The reply must contain all of the records, unchanged.

Records from a dataset:
+ + + + +

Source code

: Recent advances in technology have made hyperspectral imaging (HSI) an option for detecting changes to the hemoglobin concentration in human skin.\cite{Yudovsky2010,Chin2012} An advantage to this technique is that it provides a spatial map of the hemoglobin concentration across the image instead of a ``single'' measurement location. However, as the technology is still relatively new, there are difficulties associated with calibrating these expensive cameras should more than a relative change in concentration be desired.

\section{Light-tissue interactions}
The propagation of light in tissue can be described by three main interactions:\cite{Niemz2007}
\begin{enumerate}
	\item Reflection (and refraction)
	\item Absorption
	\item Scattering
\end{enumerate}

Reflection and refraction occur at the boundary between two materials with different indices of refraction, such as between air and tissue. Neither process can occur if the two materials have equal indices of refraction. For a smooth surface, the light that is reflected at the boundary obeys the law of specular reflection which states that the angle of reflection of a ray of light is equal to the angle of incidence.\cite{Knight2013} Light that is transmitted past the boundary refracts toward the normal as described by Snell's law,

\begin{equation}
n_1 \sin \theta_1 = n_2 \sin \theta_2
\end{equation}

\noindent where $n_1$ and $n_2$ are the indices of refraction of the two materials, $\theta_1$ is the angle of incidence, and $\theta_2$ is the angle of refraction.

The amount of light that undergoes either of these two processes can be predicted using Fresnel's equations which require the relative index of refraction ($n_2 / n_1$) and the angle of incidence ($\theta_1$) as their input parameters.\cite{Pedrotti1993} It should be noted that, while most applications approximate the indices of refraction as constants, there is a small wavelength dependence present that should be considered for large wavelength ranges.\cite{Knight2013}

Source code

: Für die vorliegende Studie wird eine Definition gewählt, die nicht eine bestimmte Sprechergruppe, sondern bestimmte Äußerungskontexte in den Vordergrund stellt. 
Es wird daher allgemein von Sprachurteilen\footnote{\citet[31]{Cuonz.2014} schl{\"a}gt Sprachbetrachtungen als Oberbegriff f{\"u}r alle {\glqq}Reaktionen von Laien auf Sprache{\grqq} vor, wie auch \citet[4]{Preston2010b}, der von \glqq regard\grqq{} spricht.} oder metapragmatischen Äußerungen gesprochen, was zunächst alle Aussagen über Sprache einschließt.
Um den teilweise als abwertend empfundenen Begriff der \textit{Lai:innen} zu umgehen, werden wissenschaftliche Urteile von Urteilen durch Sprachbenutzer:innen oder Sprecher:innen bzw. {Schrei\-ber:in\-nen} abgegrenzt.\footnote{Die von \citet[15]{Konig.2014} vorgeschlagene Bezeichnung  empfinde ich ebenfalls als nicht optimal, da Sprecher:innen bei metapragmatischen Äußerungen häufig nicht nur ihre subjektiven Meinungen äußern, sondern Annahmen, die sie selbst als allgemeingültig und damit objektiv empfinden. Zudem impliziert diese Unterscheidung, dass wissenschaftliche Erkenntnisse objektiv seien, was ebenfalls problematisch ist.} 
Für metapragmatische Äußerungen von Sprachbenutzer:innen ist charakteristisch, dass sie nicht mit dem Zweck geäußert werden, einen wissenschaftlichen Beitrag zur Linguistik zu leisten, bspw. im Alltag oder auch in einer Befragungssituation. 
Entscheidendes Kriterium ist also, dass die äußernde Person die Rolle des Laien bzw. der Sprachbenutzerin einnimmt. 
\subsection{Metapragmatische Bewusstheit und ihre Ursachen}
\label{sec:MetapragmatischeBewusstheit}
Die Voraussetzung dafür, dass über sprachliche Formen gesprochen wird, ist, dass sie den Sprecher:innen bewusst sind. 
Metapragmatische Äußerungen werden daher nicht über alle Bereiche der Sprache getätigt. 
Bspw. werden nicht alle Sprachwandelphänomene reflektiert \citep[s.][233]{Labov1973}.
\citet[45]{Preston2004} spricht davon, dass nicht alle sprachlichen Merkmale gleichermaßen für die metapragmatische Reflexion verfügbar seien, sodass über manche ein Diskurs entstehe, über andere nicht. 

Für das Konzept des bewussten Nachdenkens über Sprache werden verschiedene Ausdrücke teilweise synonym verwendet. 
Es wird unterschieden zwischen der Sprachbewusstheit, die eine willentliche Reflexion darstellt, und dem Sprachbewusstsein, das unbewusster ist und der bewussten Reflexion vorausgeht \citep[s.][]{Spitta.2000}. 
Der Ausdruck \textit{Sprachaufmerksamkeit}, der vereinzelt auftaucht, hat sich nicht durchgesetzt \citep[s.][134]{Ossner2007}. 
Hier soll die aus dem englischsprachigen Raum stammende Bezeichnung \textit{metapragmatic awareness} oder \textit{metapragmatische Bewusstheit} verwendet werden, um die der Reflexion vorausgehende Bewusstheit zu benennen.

+ + + + +

=== TASK RESULT ===
Source code

: Recent advances in technology have made hyperspectral imaging (HSI) an option for detecting changes to the hemoglobin concentration in human skin.\cite{Yudovsky2010,Chin2012} An advantage to this technique is that it provides a spatial map of the hemoglobin concentration across the image instead of a ``single'' measurement location. However, as the technology is still relatively new, there are difficulties associated with calibrating these expensive cameras should more than a relative change in concentration be desired.

\section{Light-tissue interactions}
The propagation of light in tissue can be described by three main interactions:\cite{Niemz2007}
\begin{enumerate}
	\item Reflection (and refraction)
	\item Absorption
	\item Scattering
\end{enumerate}

Reflection and refraction occur at the boundary between two materials with different indices of refraction, such as between air and tissue. Neither process can occur if the two materials have equal indices of refraction. For a smooth surface, the light that is reflected at the boundary obeys the law of specular reflection which states that the angle of reflection of a ray of light is equal to the angle of incidence.\cite{Knight2013} Light that is transmitted past the boundary refracts toward the normal as described by Snell's law,

\begin{equation}
n_1 \sin \theta_1 = n_2 \sin \theta_2
\end{equation}

\noindent where $n_1$ and $n_2$ are the indices of refraction of the two materials, $\theta_1$ is the angle of incidence, and $\theta_2$ is the angle of refraction.

The amount of light that undergoes either of these two processes can be predicted using Fresnel's equations which require the relative index of refraction ($n_2 / n_1$) and the angle of incidence ($\theta_1$) as their input parameters.\cite{Pedrotti1993} It should be noted that, while most applications approximate the indices of refraction as constants, there is a small wavelength dependence present that should be considered for large wavelength ranges.\cite{Knight2013}

Source code

: Für die vorliegende Studie wird eine Definition gewählt, die nicht eine bestimmte Sprechergruppe, sondern bestimmte Äußerungskontexte in den Vordergrund stellt. 
Es wird daher allgemein von Sprachurteilen\footnote{\citet[31]{Cuonz.2014} schl{\"a}gt Sprachbetrachtungen als Oberbegriff f{\"u}r alle {\glqq}Reaktionen von Laien auf Sprache{\grqq} vor, wie auch \citet[4]{Preston2010b}, der von \glqq regard\grqq{} spricht.} oder metapragmatischen Äußerungen gesprochen, was zunächst alle Aussagen über Sprache einschließt.
Um den teilweise als abwertend empfundenen Begriff der \textit{Lai:innen} zu umgehen, werden wissenschaftliche Urteile von Urteilen durch Sprachbenutzer:innen oder Sprecher:innen bzw. {Schrei\-ber:in\-nen} abgegrenzt.\footnote{Die von \citet[15]{Konig.2014} vorgeschlagene Bezeichnung  empfinde ich ebenfalls als nicht optimal, da Sprecher:innen bei metapragmatischen Äußerungen häufig nicht nur ihre subjektiven Meinungen äußern, sondern Annahmen, die sie selbst als allgemeingültig und damit objektiv empfinden. Zudem impliziert diese Unterscheidung, dass wissenschaftliche Erkenntnisse objektiv seien, was ebenfalls problematisch ist.} 
Für metapragmatische Äußerungen von Sprachbenutzer:innen ist charakteristisch, dass sie nicht mit dem Zweck geäußert werden, einen wissenschaftlichen Beitrag zur Linguistik zu leisten, bspw. im Alltag oder auch in einer Befragungssituation. 
Entscheidendes Kriterium ist also, dass die äußernde Person die Rolle des Laien bzw. der Sprachbenutzerin einnimmt. 
\subsection{Metapragmatische Bewusstheit und ihre Ursachen}
\label{sec:MetapragmatischeBewusstheit}
Die Voraussetzung dafür, dass über sprachliche Formen gesprochen wird, ist, dass sie den Sprecher:innen bewusst sind. 
Metapragmatische Äußerungen werden daher nicht über alle Bereiche der Sprache getätigt. 
Bspw. werden nicht alle Sprachwandelphänomene reflektiert \citep[s.][233]{Labov1973}.
\citet[45]{Preston2004} spricht davon, dass nicht alle sprachlichen Merkmale gleichermaßen für die metapragmatische Reflexion verfügbar seien, sodass über manche ein Diskurs entstehe, über andere nicht. 

Für das Konzept des bewussten Nachdenkens über Sprache werden verschiedene Ausdrücke teilweise synonym verwendet. 
Es wird unterschieden zwischen der Sprachbewusstheit, die eine willentliche Reflexion darstellt, und dem Sprachbewusstsein, das unbewusster ist und der bewussten Reflexion vorausgeht \citep[s.][]{Spitta.2000}. 
Der Ausdruck \textit{Sprachaufmerksamkeit}, der vereinzelt auftaucht, hat sich nicht durchgesetzt \citep[s.][134]{Ossner2007}. 
Hier soll die aus dem englischsprachigen Raum stammende Bezeichnung \textit{metapragmatic awareness} oder \textit{metapragmatische Bewusstheit} verwendet werden, um die der Reflexion vorausgehende Bewusstheit zu benennen.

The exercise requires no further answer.